Early vascular ageing (EVA) is defined as the presence of accelerated age-related changes in blood vessels, whereby the structure or function of the vessels resemble a more advanced biologic age than chronologic age, due to a series of characteristic changes (Table 1) [3]. EVA is a recognised independent risk factor for CVD and can be responsible for premature mortality with cardiovascular aetiology [4]. EVA can develop secondary to environmental and social exposures (air pollution, poverty, smoking, obesity, lack of exercise) as well as personal medical risk factors (hypertension, diabetes, genetic factors). Accumulation of subclinical vascular changes directs an individual towards a trajectory of EVA, with the potential to occur even in early fetal life, influencing future adult disease risk [5, 6]. Importantly, EVA changes can be reversible if interventions are implemented at an early stage, thus identifying people at risk and developing strategies for timely detection is crucial [7, 8].
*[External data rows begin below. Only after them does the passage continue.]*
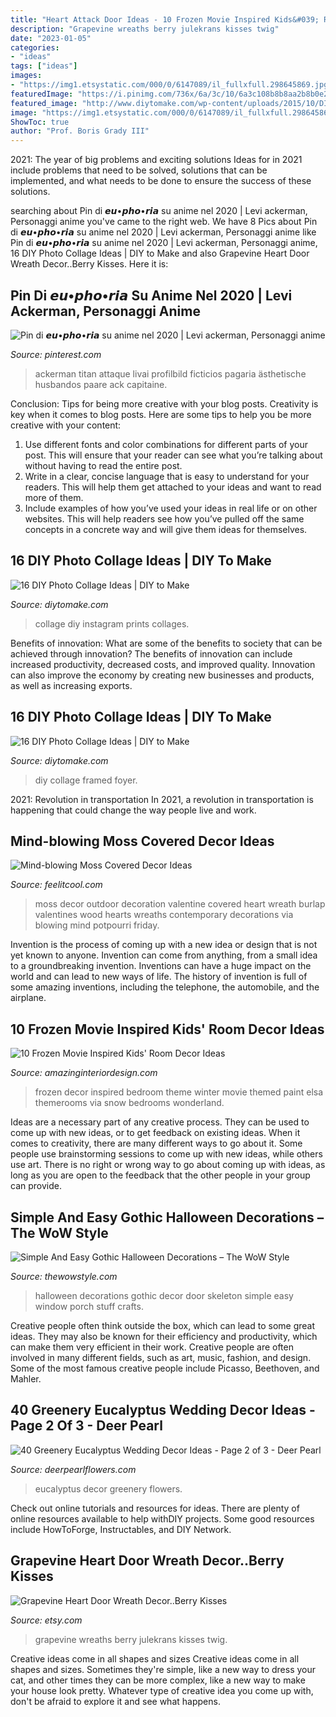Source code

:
 ```yaml
---
title: "Heart Attack Door Ideas - 10 Frozen Movie Inspired Kids&#039; Room Decor Ideas"
description: "Grapevine wreaths berry julekrans kisses twig"
date: "2023-01-05"
categories:
- "ideas"
tags: ["ideas"]
images:
- "https://img1.etsystatic.com/000/0/6147089/il_fullxfull.298645869.jpg"
featuredImage: "https://i.pinimg.com/736x/6a/3c/10/6a3c108b8b8aa2b8b0e2e2e4b6003990.jpg"
featured_image: "http://www.diytomake.com/wp-content/uploads/2015/10/DIY-Framed-Photo-Collages.jpg"
image: "https://img1.etsystatic.com/000/0/6147089/il_fullxfull.298645869.jpg"
ShowToc: true
author: "Prof. Boris Grady III"
---
```



2021: The year of big problems and exciting solutions
Ideas for in 2021 include problems that need to be solved, solutions that can be implemented, and what needs to be done to ensure the success of these solutions.

	

		
searching about Pin di 𝙚𝙪•𝙥𝙝𝙤•𝙧𝙞𝙖 su anime nel 2020 | Levi ackerman, Personaggi anime you've came to the right web. We have 8 Pics about Pin di 𝙚𝙪•𝙥𝙝𝙤•𝙧𝙞𝙖 su anime nel 2020 | Levi ackerman, Personaggi anime like Pin di 𝙚𝙪•𝙥𝙝𝙤•𝙧𝙞𝙖 su anime nel 2020 | Levi ackerman, Personaggi anime, 16 DIY Photo Collage Ideas | DIY to Make and also Grapevine Heart Door Wreath Decor..Berry Kisses. Here it is:
		
    
## Pin Di 𝙚𝙪•𝙥𝙝𝙤•𝙧𝙞𝙖 Su Anime Nel 2020 | Levi Ackerman, Personaggi Anime

<img loading=lazy src="https://i.pinimg.com/736x/6a/3c/10/6a3c108b8b8aa2b8b0e2e2e4b6003990.jpg" onerror="this.onerror=null;this.src='https://tse2.mm.bing.net/th?id=OIP.TSr1KVha5EzS4WATvziolgHaJ3&amp;pid=15.1';" alt="Pin di 𝙚𝙪•𝙥𝙝𝙤•𝙧𝙞𝙖 su anime nel 2020 | Levi ackerman, Personaggi anime">

_Source: pinterest.com_

>ackerman titan attaque livai profilbild ficticios pagaria ästhetische husbandos paare ack capitaine. 

	

Conclusion: Tips for being more creative with your blog posts.
Creativity is key when it comes to blog posts. Here are some tips to help you be more creative with your content: 
1. Use different fonts and color combinations for different parts of your post. This will ensure that your reader can see what you’re talking about without having to read the entire post. 
2. Write in a clear, concise language that is easy to understand for your readers. This will help them get attached to your ideas and want to read more of them. 
3. Include examples of how you’ve used your ideas in real life or on other websites. This will help readers see how you’ve pulled off the same concepts in a concrete way and will give them ideas for themselves. 

    
## 16 DIY Photo Collage Ideas | DIY To Make

<img loading=lazy src="http://www.diytomake.com/wp-content/uploads/2015/10/DIY-Instagram-Photo-Collages.jpg" onerror="this.onerror=null;this.src='https://tse2.mm.bing.net/th?id=OIP.sgzigI7Krv9mLHJd4yJ0fwHaFj&amp;pid=15.1';" alt="16 DIY Photo Collage Ideas | DIY to Make">

_Source: diytomake.com_

>collage diy instagram prints collages. 

	

Benefits of innovation: What are some of the benefits to society that can be achieved through innovation?
The benefits of innovation can include increased productivity, decreased costs, and improved quality. Innovation can also improve the economy by creating new businesses and products, as well as increasing exports.

    
## 16 DIY Photo Collage Ideas | DIY To Make

<img loading=lazy src="http://www.diytomake.com/wp-content/uploads/2015/10/DIY-Framed-Photo-Collages.jpg" onerror="this.onerror=null;this.src='https://tse4.mm.bing.net/th?id=OIP.-3f67YtjQz0BfnFBLQhKXAHaLH&amp;pid=15.1';" alt="16 DIY Photo Collage Ideas | DIY to Make">

_Source: diytomake.com_

>diy collage framed foyer. 

	

2021: Revolution in transportation
In 2021, a revolution in transportation is happening that could change the way people live and work.

    
## Mind-blowing Moss Covered Decor Ideas

<img loading=lazy src="http://feelitcool.com/wp-content/uploads/2017/04/moss-covered-decor-ideas10.jpg" onerror="this.onerror=null;this.src='https://tse1.mm.bing.net/th?id=OIP.BfvdDVOjrBLTNATsFzGYFQHaKt&amp;pid=15.1';" alt="Mind-blowing Moss Covered Decor Ideas">

_Source: feelitcool.com_

>moss decor outdoor decoration valentine covered heart wreath burlap valentines wood hearts wreaths contemporary decorations via blowing mind potpourri friday. 

	

Invention is the process of coming up with a new idea or design that is not yet known to anyone. Invention can come from anything, from a small idea to a groundbreaking invention. Inventions can have a huge impact on the world and can lead to new ways of life. The history of invention is full of some amazing inventions, including the telephone, the automobile, and the airplane.

    
## 10 Frozen Movie Inspired Kids&#039; Room Decor Ideas

<img loading=lazy src="http://www.amazinginteriordesign.com/wp-content/uploads/2015/01/1013.jpg" onerror="this.onerror=null;this.src='https://tse4.mm.bing.net/th?id=OIP.cvFs7VI_mp9Fj32c-n4uKQHaFk&amp;pid=15.1';" alt="10 Frozen Movie Inspired Kids&#039; Room Decor Ideas">

_Source: amazinginteriordesign.com_

>frozen decor inspired bedroom theme winter movie themed paint elsa themerooms via snow bedrooms wonderland. 

	

Ideas are a necessary part of any creative process. They can be used to come up with new ideas, or to get feedback on existing ideas. When it comes to creativity, there are many different ways to go about it. Some people use brainstorming sessions to come up with new ideas, while others use art. There is no right or wrong way to go about coming up with ideas, as long as you are open to the feedback that the other people in your group can provide.

    
## Simple And Easy Gothic Halloween Decorations – The WoW Style

<img loading=lazy src="http://thewowstyle.com/wp-content/uploads/2016/06/Skeleton-Gothic-Halloween-Decorations.jpg" onerror="this.onerror=null;this.src='https://tse1.mm.bing.net/th?id=OIP.ES67yB2yk8lPAxvAXqzr0AHaKl&amp;pid=15.1';" alt="Simple And Easy Gothic Halloween Decorations – The WoW Style">

_Source: thewowstyle.com_

>halloween decorations gothic decor door skeleton simple easy window porch stuff crafts. 

	

Creative people often think outside the box, which can lead to some great ideas. They may also be known for their efficiency and productivity, which can make them very efficient in their work. Creative people are often involved in many different fields, such as art, music, fashion, and design. Some of the most famous creative people include Picasso, Beethoven, and Mahler.

    
## 40 Greenery Eucalyptus Wedding Decor Ideas - Page 2 Of 3 - Deer Pearl

<img loading=lazy src="https://www.deerpearlflowers.com/wp-content/uploads/2016/12/eucalyptus-leaves-wedding-chair-decor-details.jpg" onerror="this.onerror=null;this.src='https://tse3.mm.bing.net/th?id=OIP.byTLDkqRHmZ6SBaD2LsAPQHaLI&amp;pid=15.1';" alt="40 Greenery Eucalyptus Wedding Decor Ideas - Page 2 of 3 - Deer Pearl">

_Source: deerpearlflowers.com_

>eucalyptus decor greenery flowers. 

	

Check out online tutorials and resources for ideas. There are plenty of online resources available to help withDIY projects. Some good resources include HowToForge, Instructables, and DIY Network. 

    
## Grapevine Heart Door Wreath Decor..Berry Kisses

<img loading=lazy src="https://img1.etsystatic.com/000/0/6147089/il_fullxfull.298645869.jpg" onerror="this.onerror=null;this.src='https://tse4.mm.bing.net/th?id=OIP.LfEiATKeXrELpm0xQeEvZgHaJ4&amp;pid=15.1';" alt="Grapevine Heart Door Wreath Decor..Berry Kisses">

_Source: etsy.com_

>grapevine wreaths berry julekrans kisses twig. 

	

Creative ideas come in all shapes and sizes
Creative ideas come in all shapes and sizes. Sometimes they're simple, like a new way to dress your cat, and other times they can be more complex, like a new way to make your house look pretty. Whatever type of creative idea you come up with, don't be afraid to explore it and see what happens.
Table 1. Features which characterise early vascular ageing (EVA)
Type of change | Characteristic feature of EVA |
---|---|
Change in macrovascular structure | Reductions in networks of collateral vessels Decreased number of arterioles Decreased number of arteriolar anastomoses Shorter, more fragmented elastin fibres Increased collagen cross-linking Reduced collagen elasticity Loss of capillaries |
Change in morphology | Increased wall thickness Hypertrophy particularly in the tunica media layer and in the tunica intima via infiltration of migrating vascular smooth muscle cells |
Change in function | Increased vascular stiffness Reduced elasticity and compliance of the vessel wall Increased vascular resistance Reduced vascular contractility |
The pathognomonic changes of EVA in the vasculature have been studied on an experimental basis in blood vessels, however, these specimens are obtained by invasive procedures and thus are not practical for routine use in clinical practice to determine those at risk of EVA and premature CVD. As such, it is clear that there is a...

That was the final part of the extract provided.